Oh, the sweet comma. The pause. It sets apart phrases. It helps you list items, say names, dates, and places, and be clear and organized. It also lets your reader (and you) breathe. Read your work aloud, and notice your pauses. But don’t place a comma simply because you stopped typing.
Stein has more to say about the comma and, tellingly, she even indulges us with using a few commas as she does so. I think this is a lovely note to close on, because it opens the door to the pleasure of complicated sentences, and turns use away from use, and towards pleasure. After all, on the spectrum of use and pleasure, explicitly creative writing (essays, poetry, screenplays, short stories, novels, graphics) bends towards pleasure, and away from usefulness. So I will close this brief piece on the comma with Stein championing the complicated sentence, and the pleasures of forgoing the comma, even while using the comma, and showing that sometimes, you just need a sweet, minor pause:
A long complicated sentence should force itself upon you, make you know yourself knowing it and the comma, well at the most a comma is a poor period that lets you stop and take a breath but if you want to take a breath you ought to know yourself that you want to take a breath. It is not like stopping altogether has something to do with going on, but taking a breath well you are always taking a breath and why emphasize one breath rather than another breath. Anyway that is the way I felt about it and I felt that about it very very strongly. And so I almost never used a comma. The longer, the more complicated the sentence the greater the number of the same kinds of words I had following one after another, the more the very more I had of them the more I felt the passionate need of their taking care of themselves by themselves and not helping them, and thereby enfeebling them by putting in a comma.
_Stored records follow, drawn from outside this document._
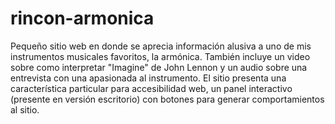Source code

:# rincon-armonica
Pequeño sitio web en donde se aprecia información alusiva a uno de mis instrumentos musicales favoritos, la armónica. También incluye un video sobre como interpretar "Imagine" de John Lennon y un audio sobre una entrevista con una apasionada al instrumento. El sitio presenta una característica particular para accesibilidad web, un panel interactivo (presente en versión escritorio) con botones para generar comportamientos al sitio.
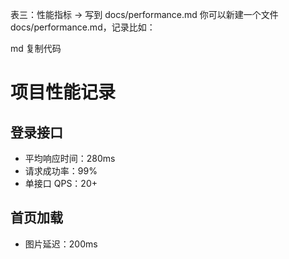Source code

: 
 表三：性能指标 → 写到 docs/performance.md
你可以新建一个文件 docs/performance.md，记录比如：

md
复制代码
# 项目性能记录

## 登录接口
- 平均响应时间：280ms
- 请求成功率：99%
- 单接口 QPS：20+

## 首页加载
- 图片延迟：200ms
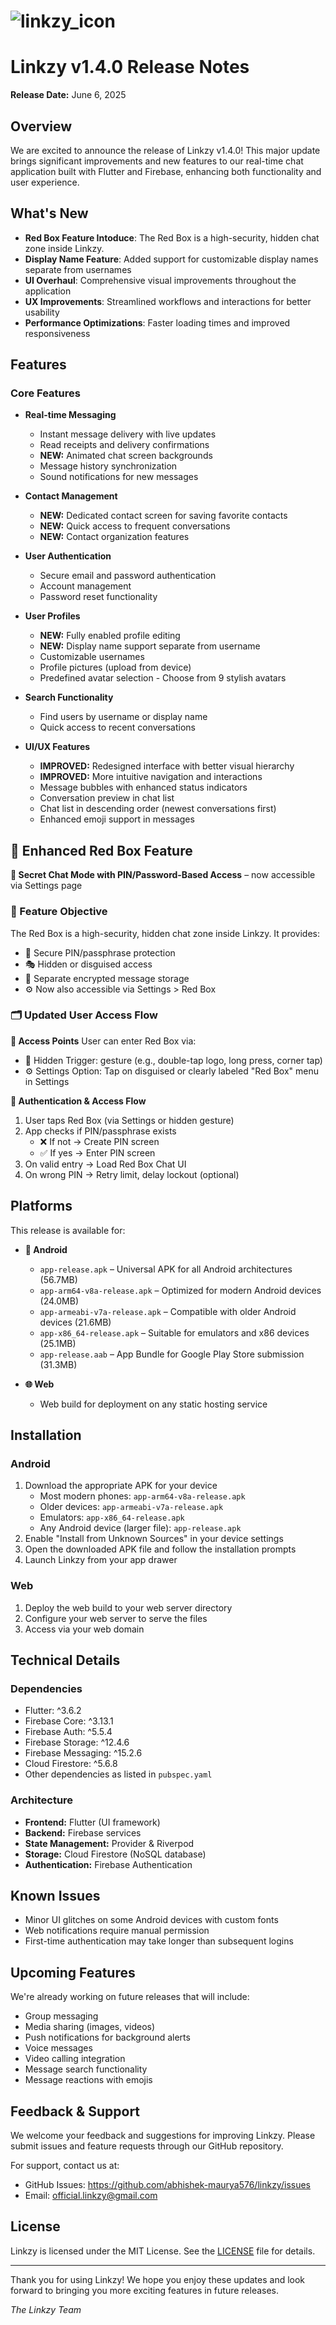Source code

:# ![linkzy_icon](https://github.com/user-attachments/assets/92a1e58d-6307-401d-a140-f2556db16d9f)

# Linkzy v1.4.0 Release Notes

**Release Date:** June 6, 2025

## Overview

We are excited to announce the release of Linkzy v1.4.0! This major update brings significant improvements and new features to our real-time chat application built with Flutter and Firebase, enhancing both functionality and user experience.

## What's New

- **Red Box Feature Intoduce**: The Red Box is a high-security, hidden chat zone inside Linkzy.
- **Display Name Feature**: Added support for customizable display names separate from usernames
- **UI Overhaul**: Comprehensive visual improvements throughout the application
- **UX Improvements**: Streamlined workflows and interactions for better usability
- **Performance Optimizations**: Faster loading times and improved responsiveness


## Features

### Core Features

- **Real-time Messaging**
  - Instant message delivery with live updates
  - Read receipts and delivery confirmations
  - **NEW:** Animated chat screen backgrounds
  - Message history synchronization
  - Sound notifications for new messages

- **Contact Management**
  - **NEW:** Dedicated contact screen for saving favorite contacts
  - **NEW:** Quick access to frequent conversations
  - **NEW:** Contact organization features

- **User Authentication**
  - Secure email and password authentication
  - Account management
  - Password reset functionality

- **User Profiles**
  - **NEW:** Fully enabled profile editing
  - **NEW:** Display name support separate from username
  - Customizable usernames
  - Profile pictures (upload from device)
  - Predefined avatar selection - Choose from 9 stylish avatars

- **Search Functionality**
  - Find users by username or display name
  - Quick access to recent conversations

- **UI/UX Features**
  - **IMPROVED:** Redesigned interface with better visual hierarchy
  - **IMPROVED:** More intuitive navigation and interactions
  - Message bubbles with enhanced status indicators
  - Conversation preview in chat list
  - Chat list in descending order (newest conversations first)
  - Enhanced emoji support in messages

## 📕 Enhanced Red Box Feature

**💬 Secret Chat Mode with PIN/Password-Based Access** – now accessible via Settings page

### 🔴 Feature Objective
The Red Box is a high-security, hidden chat zone inside Linkzy. It provides:

- 🔐 Secure PIN/passphrase protection
- 🎭 Hidden or disguised access
- 💬 Separate encrypted message storage
- ⚙️ Now also accessible via Settings > Red Box

### 🗂️ Updated User Access Flow

**🔽 Access Points**
User can enter Red Box via:

- 🧤 Hidden Trigger: gesture (e.g., double-tap logo, long press, corner tap)
- ⚙️ Settings Option: Tap on disguised or clearly labeled "Red Box" menu in Settings

**🔐 Authentication & Access Flow**
1. User taps Red Box (via Settings or hidden gesture)
2. App checks if PIN/passphrase exists
   - ❌ If not → Create PIN screen
   - ✅ If yes → Enter PIN screen
3. On valid entry → Load Red Box Chat UI
4. On wrong PIN → Retry limit, delay lockout (optional)

## Platforms

This release is available for:

- **📱 Android**
  - `app-release.apk` – Universal APK for all Android architectures (56.7MB)
  - `app-arm64-v8a-release.apk` – Optimized for modern Android devices (24.0MB)
  - `app-armeabi-v7a-release.apk` – Compatible with older Android devices (21.6MB)
  - `app-x86_64-release.apk` – Suitable for emulators and x86 devices (25.1MB)
  - `app-release.aab` – App Bundle for Google Play Store submission (31.3MB)

- **🌐 Web**
  - Web build for deployment on any static hosting service

## Installation

### Android
1. Download the appropriate APK for your device
   - Most modern phones: `app-arm64-v8a-release.apk`
   - Older devices: `app-armeabi-v7a-release.apk`
   - Emulators: `app-x86_64-release.apk`
   - Any Android device (larger file): `app-release.apk`
2. Enable "Install from Unknown Sources" in your device settings
3. Open the downloaded APK file and follow the installation prompts
4. Launch Linkzy from your app drawer

### Web
1. Deploy the web build to your web server directory
2. Configure your web server to serve the files
3. Access via your web domain

## Technical Details

### Dependencies
- Flutter: ^3.6.2
- Firebase Core: ^3.13.1
- Firebase Auth: ^5.5.4
- Firebase Storage: ^12.4.6
- Firebase Messaging: ^15.2.6
- Cloud Firestore: ^5.6.8
- Other dependencies as listed in `pubspec.yaml`

### Architecture
- **Frontend:** Flutter (UI framework)
- **Backend:** Firebase services
- **State Management:** Provider & Riverpod
- **Storage:** Cloud Firestore (NoSQL database)
- **Authentication:** Firebase Authentication

## Known Issues

- Minor UI glitches on some Android devices with custom fonts
- Web notifications require manual permission
- First-time authentication may take longer than subsequent logins

## Upcoming Features

We're already working on future releases that will include:

- Group messaging
- Media sharing (images, videos)
- Push notifications for background alerts
- Voice messages
- Video calling integration
- Message search functionality
- Message reactions with emojis

## Feedback & Support

We welcome your feedback and suggestions for improving Linkzy. Please submit issues and feature requests through our GitHub repository.

For support, contact us at:
- GitHub Issues: https://github.com/abhishek-maurya576/linkzy/issues
- Email: official.linkzy@gmail.com

## License

Linkzy is licensed under the MIT License. See the [LICENSE](../LICENSE) file for details.

---

Thank you for using Linkzy! We hope you enjoy these updates and look forward to bringing you more exciting features in future releases.

*The Linkzy Team* 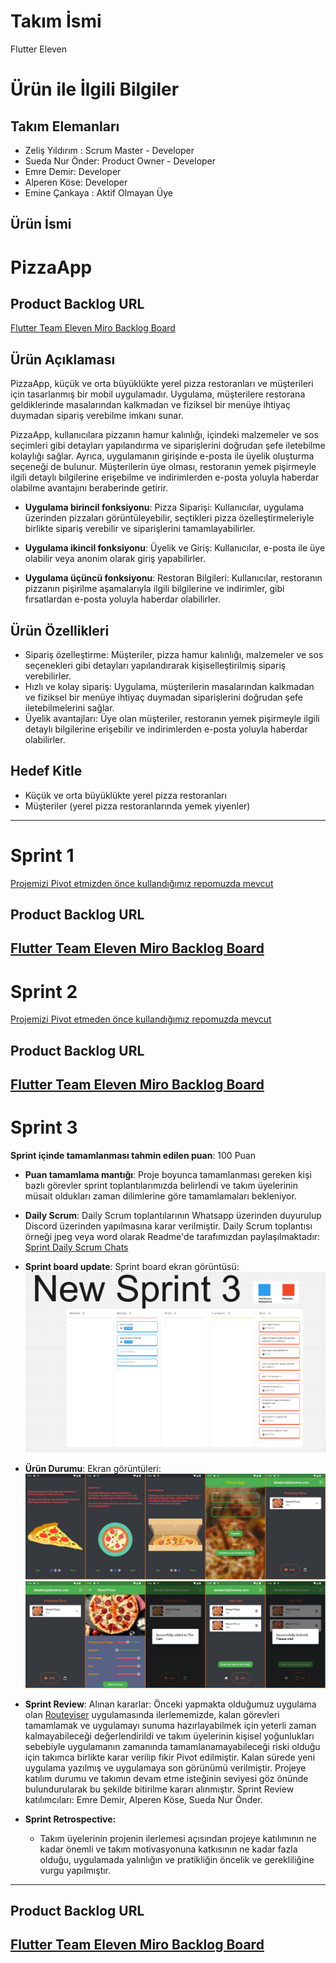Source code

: # **Takım İsmi**

Flutter Eleven

# Ürün ile İlgili Bilgiler

## Takım Elemanları
- Zeliş Yıldırım : Scrum Master - Developer
- Sueda Nur Önder: Product Owner - Developer
- Emre Demir: Developer
- Alperen Köse: Developer
- Emine Çankaya : Aktif Olmayan Üye
## Ürün İsmi

# PizzaApp

## Product Backlog URL

[Flutter Team Eleven Miro Backlog Board](https://miro.com/app/board/uXjVM9sDRfM=/)

## Ürün Açıklaması

PizzaApp, küçük ve orta büyüklükte yerel pizza restoranları ve müşterileri için tasarlanmış bir mobil uygulamadır. Uygulama, müşterilere restorana geldiklerinde masalarından kalkmadan ve fiziksel bir menüye ihtiyaç duymadan sipariş verebilme imkanı sunar.

PizzaApp, kullanıcılara pizzanın hamur kalınlığı, içindeki malzemeler ve sos seçimleri gibi detayları yapılandırma ve siparişlerini doğrudan şefe iletebilme kolaylığı sağlar. Ayrıca, uygulamanın girişinde e-posta ile üyelik oluşturma seçeneği de bulunur. Müşterilerin üye olması, restoranın yemek pişirmeyle ilgili detaylı bilgilerine erişebilme ve indirimlerden e-posta yoluyla haberdar olabilme avantajını beraberinde getirir.

- **Uygulama birincil fonksiyonu**: Pizza Siparişi: Kullanıcılar, uygulama üzerinden pizzaları görüntüleyebilir, seçtikleri pizza özelleştirmeleriyle birlikte sipariş verebilir ve siparişlerini tamamlayabilirler.

- **Uygulama ikincil fonksiyonu**: Üyelik ve Giriş: Kullanıcılar, e-posta ile üye olabilir veya anonim olarak giriş yapabilirler.

- **Uygulama üçüncü fonksiyonu**: Restoran Bilgileri: Kullanıcılar, restoranın pizzanın pişirilme aşamalarıyla ilgili bilgilerine ve indirimler, gibi fırsatlardan e-posta yoluyla haberdar olabilirler.

## Ürün Özellikleri

- Sipariş özelleştirme: Müşteriler, pizza hamur kalınlığı, malzemeler ve sos seçenekleri gibi detayları yapılandırarak kişiselleştirilmiş sipariş verebilirler.
- Hızlı ve kolay sipariş: Uygulama, müşterilerin masalarından kalkmadan ve fiziksel bir menüye ihtiyaç duymadan siparişlerini doğrudan şefe iletebilmelerini sağlar.
- Üyelik avantajları: Üye olan müşteriler, restoranın yemek pişirmeyle ilgili detaylı bilgilerine erişebilir ve indirimlerden e-posta yoluyla haberdar olabilirler.

## Hedef Kitle

- Küçük ve orta büyüklükte yerel pizza restoranları
- Müşteriler (yerel pizza restoranlarında yemek yiyenler)
---

# Sprint 1

  [Projemizi Pivot etmizden önce kullandığımız repomuzda mevcut](https://github.com/itsdemiremre/GoogleOUA-F11-Bootcamp2023#readme)

## Product Backlog URL
   [Flutter Team Eleven Miro Backlog Board](https://miro.com/app/board/uXjVM9sDRfM=/)
---

# Sprint 2

  [Projemizi Pivot etmeden önce kullandığımız repomuzda mevcut](https://github.com/itsdemiremre/GoogleOUA-F11-Bootcamp2023#readme)

## Product Backlog URL
  [Flutter Team Eleven Miro Backlog Board](https://miro.com/app/board/uXjVM9sDRfM=/)
---

# Sprint 3

**Sprint içinde tamamlanması tahmin edilen puan**: 100 Puan

- **Puan tamamlama mantığı**: Proje boyunca tamamlanması gereken kişi bazlı görevler sprint toplantılarımızda belirlendi ve takım üyelerinin müsait oldukları zaman dilimlerine göre tamamlamaları bekleniyor.

- **Daily Scrum**: Daily Scrum toplantılarının Whatsapp üzerinden duyurulup Discord üzerinden yapılmasına karar verilmiştir. Daily Scrum toplantısı örneği jpeg veya word olarak Readme'de tarafımızdan paylaşılmaktadır: [Sprint Daily Scrum Chats](https://docs.google.com/presentation/d/1eS2ZPqx1fkLFwdBlGgpZc4lhdfSvOZ_m2jqD_vlkEXY/)

- **Sprint board update**: Sprint board ekran görüntüsü: 
  ![Backlog 1](https://github.com/itsdemiremre/F11-Bootcamp-PizzaApp/blob/main/ProjectManagement/Sprint3Documents/backlog.png)

- **Ürün Durumu**: Ekran görüntüleri:
  ![Screenshot 1](https://github.com/itsdemiremre/F11-Bootcamp-PizzaApp/blob/main/ProjectManagement/Sprint3Documents/product1.png)
  ![Screenshot 2](https://github.com/itsdemiremre/F11-Bootcamp-PizzaApp/blob/main/ProjectManagement/Sprint3Documents/product2.png)
  
- **Sprint Review**: 
Alınan kararlar: Önceki yapmakta olduğumuz uygulama olan [Routeviser](https://github.com/itsdemiremre/GoogleOUA-F11-Bootcamp2023#readme) uygulamasında ilerlememizde, kalan görevleri tamamlamak ve uygulamayı sunuma hazırlayabilmek için yeterli zaman kalmayabileceği değerlendirildi ve takım üyelerinin kişisel yoğunlukları sebebiyle uygulamanın zamanında tamamlanamayabileceği riski olduğu için takımca birlikte karar verilip fikir Pivot edilmiştir. Kalan sürede yeni uygulama yazılmış ve uygulamaya son görünümü verilmiştir. Projeye katılım durumu ve takımın devam etme isteğinin seviyesi göz önünde bulundurularak bu şekilde bitirilme kararı alınmıştır. 
Sprint Review katılımcıları: Emre Demir, Alperen Köse, Sueda Nur Önder.

- **Sprint Retrospective:**
  - Takım üyelerinin projenin ilerlemesi açısından projeye katılımının ne kadar önemli ve takım motivasyonuna katkısının ne kadar fazla olduğu, uygulamada yalınlığın ve pratikliğin öncelik ve gerekliliğine vurgu yapılmıştır.
---

## Product Backlog URL
[Flutter Team Eleven Miro Backlog Board](https://miro.com/app/board/uXjVM9sDRfM=/)
---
Writing prompt: Write a prose poem/paragraph or lineated poem (written in lines) without commas. Observe what happens when you write without the comma. What other punctuation do you use? How do you replace the comma? Do your sentences shorten? Do they stay the same? If you choose to lineate your piece, do you use the poetic line/lineation as a comma replacement? Extra points for including a seasonal (it’s October) flower.
I’ve decided to write a series about punctuation marks, in large part because punctuation has become the white rhino of our writing lives these days—endangered by tool-wielding humans. Autocorrect is ready to fix it for you—often against your will and best-intention, and ChatGPT and Copilot are more than willing to replace your commas with semicolons and m-dashes. Which is a problem for many new writers who are not yet entirely comfortable with these punctuation marks, long associated with complex sentences and daredevil grammatical moves.
“Why did you use this mark here?” I ask.
“I don’t know,” is often the sheepish reply.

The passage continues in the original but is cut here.